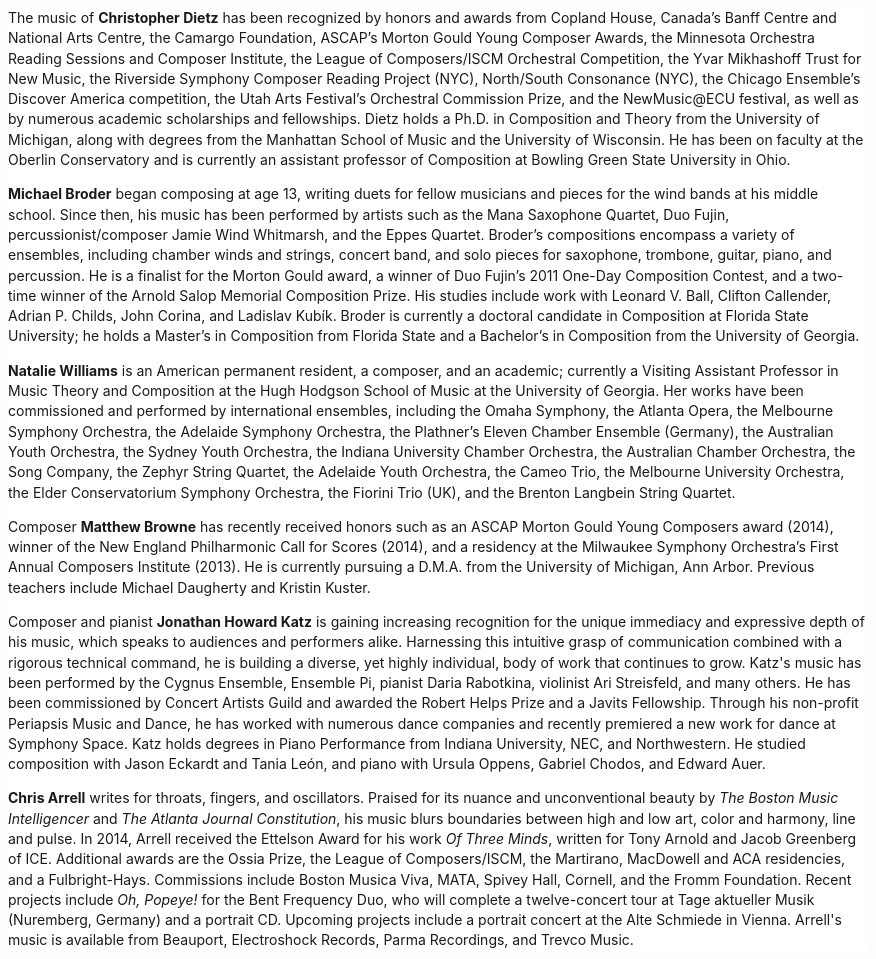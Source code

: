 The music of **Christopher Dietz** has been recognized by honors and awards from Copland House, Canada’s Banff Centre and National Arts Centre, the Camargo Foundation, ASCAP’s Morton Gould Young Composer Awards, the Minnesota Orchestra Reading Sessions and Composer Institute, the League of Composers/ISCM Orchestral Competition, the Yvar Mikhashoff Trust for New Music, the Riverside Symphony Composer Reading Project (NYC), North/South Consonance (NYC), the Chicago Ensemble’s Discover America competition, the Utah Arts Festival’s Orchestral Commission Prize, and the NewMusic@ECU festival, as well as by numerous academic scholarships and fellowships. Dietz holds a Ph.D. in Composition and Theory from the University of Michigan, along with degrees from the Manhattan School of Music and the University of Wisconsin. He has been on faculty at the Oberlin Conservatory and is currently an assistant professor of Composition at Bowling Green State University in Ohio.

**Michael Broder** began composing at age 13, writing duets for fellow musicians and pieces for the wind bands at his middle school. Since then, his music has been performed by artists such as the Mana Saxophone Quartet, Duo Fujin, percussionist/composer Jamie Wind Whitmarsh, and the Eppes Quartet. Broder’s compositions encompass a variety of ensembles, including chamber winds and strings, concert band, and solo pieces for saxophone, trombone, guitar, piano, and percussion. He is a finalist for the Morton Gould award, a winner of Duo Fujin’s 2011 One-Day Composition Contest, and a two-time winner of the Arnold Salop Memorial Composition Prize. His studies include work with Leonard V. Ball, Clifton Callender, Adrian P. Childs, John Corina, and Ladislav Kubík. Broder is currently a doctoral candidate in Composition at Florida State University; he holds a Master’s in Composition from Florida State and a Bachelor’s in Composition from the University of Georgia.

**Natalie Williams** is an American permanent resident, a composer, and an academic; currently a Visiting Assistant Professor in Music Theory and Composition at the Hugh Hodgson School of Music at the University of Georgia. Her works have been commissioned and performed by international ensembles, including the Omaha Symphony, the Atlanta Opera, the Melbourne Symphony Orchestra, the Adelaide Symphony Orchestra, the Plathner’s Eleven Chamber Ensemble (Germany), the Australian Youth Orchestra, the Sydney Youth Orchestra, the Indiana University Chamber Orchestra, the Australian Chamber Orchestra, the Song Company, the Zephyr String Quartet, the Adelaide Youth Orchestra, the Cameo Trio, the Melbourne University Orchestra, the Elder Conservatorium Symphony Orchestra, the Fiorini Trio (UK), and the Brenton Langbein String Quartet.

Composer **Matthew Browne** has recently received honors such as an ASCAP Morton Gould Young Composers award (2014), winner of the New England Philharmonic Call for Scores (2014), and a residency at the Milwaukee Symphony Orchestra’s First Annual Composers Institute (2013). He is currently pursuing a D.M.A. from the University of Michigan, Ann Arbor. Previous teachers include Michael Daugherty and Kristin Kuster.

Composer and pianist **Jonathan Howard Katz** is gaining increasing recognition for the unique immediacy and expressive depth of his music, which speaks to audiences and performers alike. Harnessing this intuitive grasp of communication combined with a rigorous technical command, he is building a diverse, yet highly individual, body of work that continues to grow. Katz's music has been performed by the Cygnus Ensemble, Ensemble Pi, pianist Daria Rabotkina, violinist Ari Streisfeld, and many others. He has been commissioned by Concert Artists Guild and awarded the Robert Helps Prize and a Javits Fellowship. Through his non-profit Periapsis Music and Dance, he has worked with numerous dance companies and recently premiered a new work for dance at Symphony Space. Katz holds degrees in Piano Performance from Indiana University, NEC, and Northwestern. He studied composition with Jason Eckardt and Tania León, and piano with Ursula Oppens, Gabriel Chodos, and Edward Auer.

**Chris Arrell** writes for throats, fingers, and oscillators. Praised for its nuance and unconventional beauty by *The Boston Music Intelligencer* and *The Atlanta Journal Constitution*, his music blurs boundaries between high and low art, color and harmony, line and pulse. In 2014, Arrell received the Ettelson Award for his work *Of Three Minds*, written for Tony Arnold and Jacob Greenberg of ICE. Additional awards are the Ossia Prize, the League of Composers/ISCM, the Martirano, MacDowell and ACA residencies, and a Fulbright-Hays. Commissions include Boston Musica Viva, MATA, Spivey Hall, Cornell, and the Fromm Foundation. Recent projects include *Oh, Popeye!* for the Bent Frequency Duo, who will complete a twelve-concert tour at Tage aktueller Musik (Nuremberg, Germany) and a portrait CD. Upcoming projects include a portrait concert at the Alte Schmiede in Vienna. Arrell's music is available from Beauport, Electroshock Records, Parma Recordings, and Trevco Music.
────────────────
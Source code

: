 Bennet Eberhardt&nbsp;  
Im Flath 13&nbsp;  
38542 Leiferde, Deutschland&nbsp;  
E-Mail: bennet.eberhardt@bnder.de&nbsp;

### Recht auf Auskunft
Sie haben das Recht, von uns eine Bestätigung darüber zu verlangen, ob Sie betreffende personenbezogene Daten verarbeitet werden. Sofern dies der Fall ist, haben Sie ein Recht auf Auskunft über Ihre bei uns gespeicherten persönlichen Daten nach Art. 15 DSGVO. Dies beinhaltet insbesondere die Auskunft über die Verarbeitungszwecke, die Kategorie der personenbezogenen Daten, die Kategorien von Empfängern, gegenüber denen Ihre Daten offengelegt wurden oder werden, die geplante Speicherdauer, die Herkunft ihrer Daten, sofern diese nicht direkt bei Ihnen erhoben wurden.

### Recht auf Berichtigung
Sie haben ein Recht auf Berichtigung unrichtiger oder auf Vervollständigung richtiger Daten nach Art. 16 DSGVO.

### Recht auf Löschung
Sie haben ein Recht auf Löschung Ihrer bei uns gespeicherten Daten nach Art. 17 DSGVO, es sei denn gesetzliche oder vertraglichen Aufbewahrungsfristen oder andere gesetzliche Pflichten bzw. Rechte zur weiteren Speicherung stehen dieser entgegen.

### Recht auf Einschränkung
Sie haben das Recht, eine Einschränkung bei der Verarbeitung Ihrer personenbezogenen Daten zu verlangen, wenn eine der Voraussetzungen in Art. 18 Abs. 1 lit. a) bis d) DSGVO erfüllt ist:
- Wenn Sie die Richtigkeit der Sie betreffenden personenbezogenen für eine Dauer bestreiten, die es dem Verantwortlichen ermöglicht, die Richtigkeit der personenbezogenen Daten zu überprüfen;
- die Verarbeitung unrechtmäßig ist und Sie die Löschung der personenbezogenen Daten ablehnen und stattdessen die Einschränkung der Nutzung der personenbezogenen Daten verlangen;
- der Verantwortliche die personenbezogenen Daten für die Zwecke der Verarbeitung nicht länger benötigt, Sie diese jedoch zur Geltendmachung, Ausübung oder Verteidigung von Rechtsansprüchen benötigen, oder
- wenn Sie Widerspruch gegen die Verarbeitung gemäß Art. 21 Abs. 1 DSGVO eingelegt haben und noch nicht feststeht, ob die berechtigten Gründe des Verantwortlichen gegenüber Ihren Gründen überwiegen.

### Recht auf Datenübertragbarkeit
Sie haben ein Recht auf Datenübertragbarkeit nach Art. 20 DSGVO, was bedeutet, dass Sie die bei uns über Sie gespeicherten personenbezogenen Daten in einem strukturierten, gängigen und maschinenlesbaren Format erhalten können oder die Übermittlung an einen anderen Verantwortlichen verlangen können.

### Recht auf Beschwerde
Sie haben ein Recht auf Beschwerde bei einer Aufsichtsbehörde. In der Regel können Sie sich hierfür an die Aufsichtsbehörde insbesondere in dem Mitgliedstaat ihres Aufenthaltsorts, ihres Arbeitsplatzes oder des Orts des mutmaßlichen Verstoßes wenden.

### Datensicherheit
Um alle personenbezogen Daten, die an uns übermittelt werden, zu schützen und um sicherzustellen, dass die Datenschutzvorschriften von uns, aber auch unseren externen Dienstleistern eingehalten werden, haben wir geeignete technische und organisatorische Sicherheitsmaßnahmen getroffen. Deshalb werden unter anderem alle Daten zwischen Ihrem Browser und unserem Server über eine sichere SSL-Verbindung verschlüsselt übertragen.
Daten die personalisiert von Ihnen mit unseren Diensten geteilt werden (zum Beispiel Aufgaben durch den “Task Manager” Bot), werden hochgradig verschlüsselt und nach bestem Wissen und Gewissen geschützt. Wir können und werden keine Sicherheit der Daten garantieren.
────────────────
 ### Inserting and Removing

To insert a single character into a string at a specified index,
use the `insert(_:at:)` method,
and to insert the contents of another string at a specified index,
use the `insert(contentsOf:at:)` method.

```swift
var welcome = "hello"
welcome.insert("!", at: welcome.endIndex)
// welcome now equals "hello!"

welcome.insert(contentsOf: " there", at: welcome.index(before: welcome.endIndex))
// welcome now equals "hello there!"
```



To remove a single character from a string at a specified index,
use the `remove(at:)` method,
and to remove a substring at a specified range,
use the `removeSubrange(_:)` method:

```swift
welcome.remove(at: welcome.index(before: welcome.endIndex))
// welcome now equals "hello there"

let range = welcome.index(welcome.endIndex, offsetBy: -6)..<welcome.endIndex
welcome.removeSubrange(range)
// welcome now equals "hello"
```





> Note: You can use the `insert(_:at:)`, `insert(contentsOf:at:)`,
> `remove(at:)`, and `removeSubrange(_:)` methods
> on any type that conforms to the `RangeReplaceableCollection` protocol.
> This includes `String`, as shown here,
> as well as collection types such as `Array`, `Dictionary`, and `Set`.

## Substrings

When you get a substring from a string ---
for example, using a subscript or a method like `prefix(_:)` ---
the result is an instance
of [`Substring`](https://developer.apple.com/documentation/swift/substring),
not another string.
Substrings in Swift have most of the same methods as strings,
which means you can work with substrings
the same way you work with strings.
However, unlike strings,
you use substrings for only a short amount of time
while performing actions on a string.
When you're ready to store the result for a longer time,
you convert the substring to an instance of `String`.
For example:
────────────────
Scan the data above for the word "removeSubrange", then copy every line that holds it.

use the `removeSubrange(_:)` method:
welcome.removeSubrange(range)
> `remove(at:)`, and `removeSubrange(_:)` methods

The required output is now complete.